Transcriptional regulation of high pathogenicity island iron uptake genes by YbtA

A large group of Enterobacteriaceae, including members of the genus Yersinia, produce the extracellular siderophore yersiniabactin enabling them to multiply under iron-depleted conditions. Genes, involved in yersiniabactin synthesis, transport and regulation are clustered in the high pathogenicity island (HPI). YbtA, an AraC-like transcriptional regulator, is presumed to be the central regulator of yersiniabactin production together with the ferric uptake regulator Fur. In this work, we identified the transcriptional start points of YbtA-regulated promoters of the HPI by primer extension, purified homogeneous YbtA and defined the YbtA-binding sites by DNaseI footprint analysis in ybtA, fyuA, irp6, and irp2 promoters.
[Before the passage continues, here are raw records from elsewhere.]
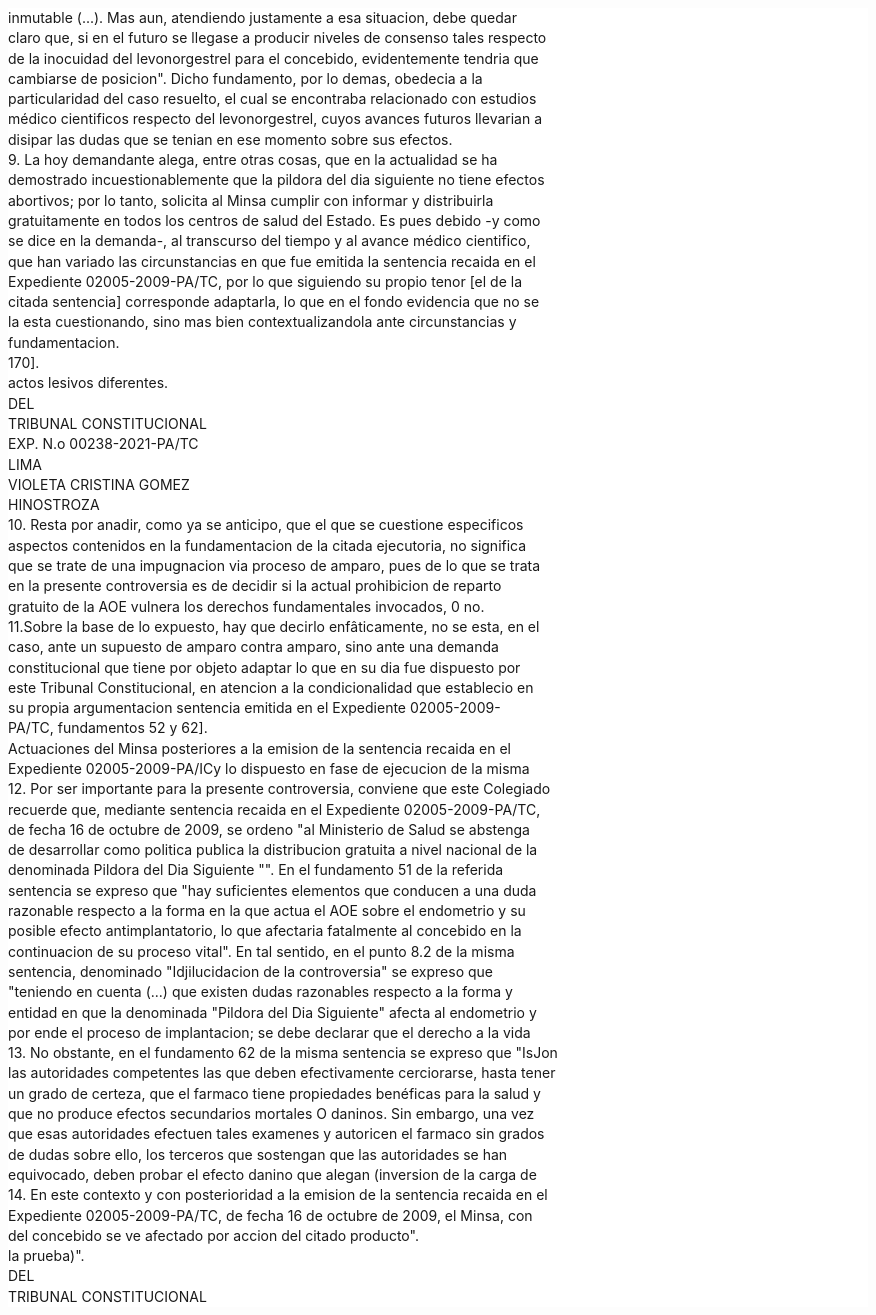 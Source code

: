 inmutable (...). Mas aun, atendiendo justamente a esa situacion, debe quedar  
claro que, si en el futuro se llegase a producir niveles de consenso tales respecto  
de la inocuidad del levonorgestrel para el concebido, evidentemente tendria que  
cambiarse de posicion". Dicho fundamento, por lo demas, obedecia a la  
particularidad del caso resuelto, el cual se encontraba relacionado con estudios  
médico cientificos respecto del levonorgestrel, cuyos avances futuros llevarian a  
disipar las dudas que se tenian en ese momento sobre sus efectos.  
9. La hoy demandante alega, entre otras cosas, que en la actualidad se ha  
demostrado incuestionablemente que la pildora del dia siguiente no tiene efectos  
abortivos; por lo tanto, solicita al Minsa cumplir con informar y distribuirla  
gratuitamente en todos los centros de salud del Estado. Es pues debido -y como  
se dice en la demanda-, al transcurso del tiempo y al avance médico cientifico,  
que han variado las circunstancias en que fue emitida la sentencia recaida en el  
Expediente 02005-2009-PA/TC, por lo que siguiendo su propio tenor [el de la  
citada sentencia] corresponde adaptarla, lo que en el fondo evidencia que no se  
la esta cuestionando, sino mas bien contextualizandola ante circunstancias y  
fundamentacion.  
170].  
actos lesivos diferentes.  
DEL  
TRIBUNAL CONSTITUCIONAL  
EXP. N.o 00238-2021-PA/TC  
LIMA  
VIOLETA CRISTINA GOMEZ  
HINOSTROZA  
10. Resta por anadir, como ya se anticipo, que el que se cuestione especificos  
aspectos contenidos en la fundamentacion de la citada ejecutoria, no significa  
que se trate de una impugnacion via proceso de amparo, pues de lo que se trata  
en la presente controversia es de decidir si la actual prohibicion de reparto  
gratuito de la AOE vulnera los derechos fundamentales invocados, 0 no.  
11.Sobre la base de lo expuesto, hay que decirlo enfâticamente, no se esta, en el  
caso, ante un supuesto de amparo contra amparo, sino ante una demanda  
constitucional que tiene por objeto adaptar lo que en su dia fue dispuesto por  
este Tribunal Constitucional, en atencion a la condicionalidad que establecio en  
su propia argumentacion sentencia emitida en el Expediente 02005-2009-  
PA/TC, fundamentos 52 y 62].  
Actuaciones del Minsa posteriores a la emision de la sentencia recaida en el  
Expediente 02005-2009-PA/ICy lo dispuesto en fase de ejecucion de la misma  
12. Por ser importante para la presente controversia, conviene que este Colegiado  
recuerde que, mediante sentencia recaida en el Expediente 02005-2009-PA/TC,  
de fecha 16 de octubre de 2009, se ordeno "al Ministerio de Salud se abstenga  
de desarrollar como politica publica la distribucion gratuita a nivel nacional de la  
denominada Pildora del Dia Siguiente "". En el fundamento 51 de la referida  
sentencia se expreso que "hay suficientes elementos que conducen a una duda  
razonable respecto a la forma en la que actua el AOE sobre el endometrio y su  
posible efecto antimplantatorio, lo que afectaria fatalmente al concebido en la  
continuacion de su proceso vital". En tal sentido, en el punto 8.2 de la misma  
sentencia, denominado "Idjilucidacion de la controversia" se expreso que  
"teniendo en cuenta (...) que existen dudas razonables respecto a la forma y  
entidad en que la denominada "Pildora del Dia Siguiente" afecta al endometrio y  
por ende el proceso de implantacion; se debe declarar que el derecho a la vida  
13. No obstante, en el fundamento 62 de la misma sentencia se expreso que "IsJon  
las autoridades competentes las que deben efectivamente cerciorarse, hasta tener  
un grado de certeza, que el farmaco tiene propiedades benéficas para la salud y  
que no produce efectos secundarios mortales O daninos. Sin embargo, una vez  
que esas autoridades efectuen tales examenes y autoricen el farmaco sin grados  
de dudas sobre ello, los terceros que sostengan que las autoridades se han  
equivocado, deben probar el efecto danino que alegan (inversion de la carga de  
14. En este contexto y con posterioridad a la emision de la sentencia recaida en el  
Expediente 02005-2009-PA/TC, de fecha 16 de octubre de 2009, el Minsa, con  
del concebido se ve afectado por accion del citado producto".  
la prueba)".  
DEL  
TRIBUNAL CONSTITUCIONAL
Besides of the anticipated pair repeats RS1 and RS2 in each promoter, we identified an additional YbtA-binding site designated RS3 in the divergently transcribed ybtA/irp6 promoter. Also, comparing ybtA/irp6 promoters of Y. enterocolitica and Y. pestis, we found that a 125-bp ERIC element insertion in the RS2 sequence of the Y. enterocolitica ybtA/irp6 promoter might increase YbtA expression, but did not affect expression of Irp6.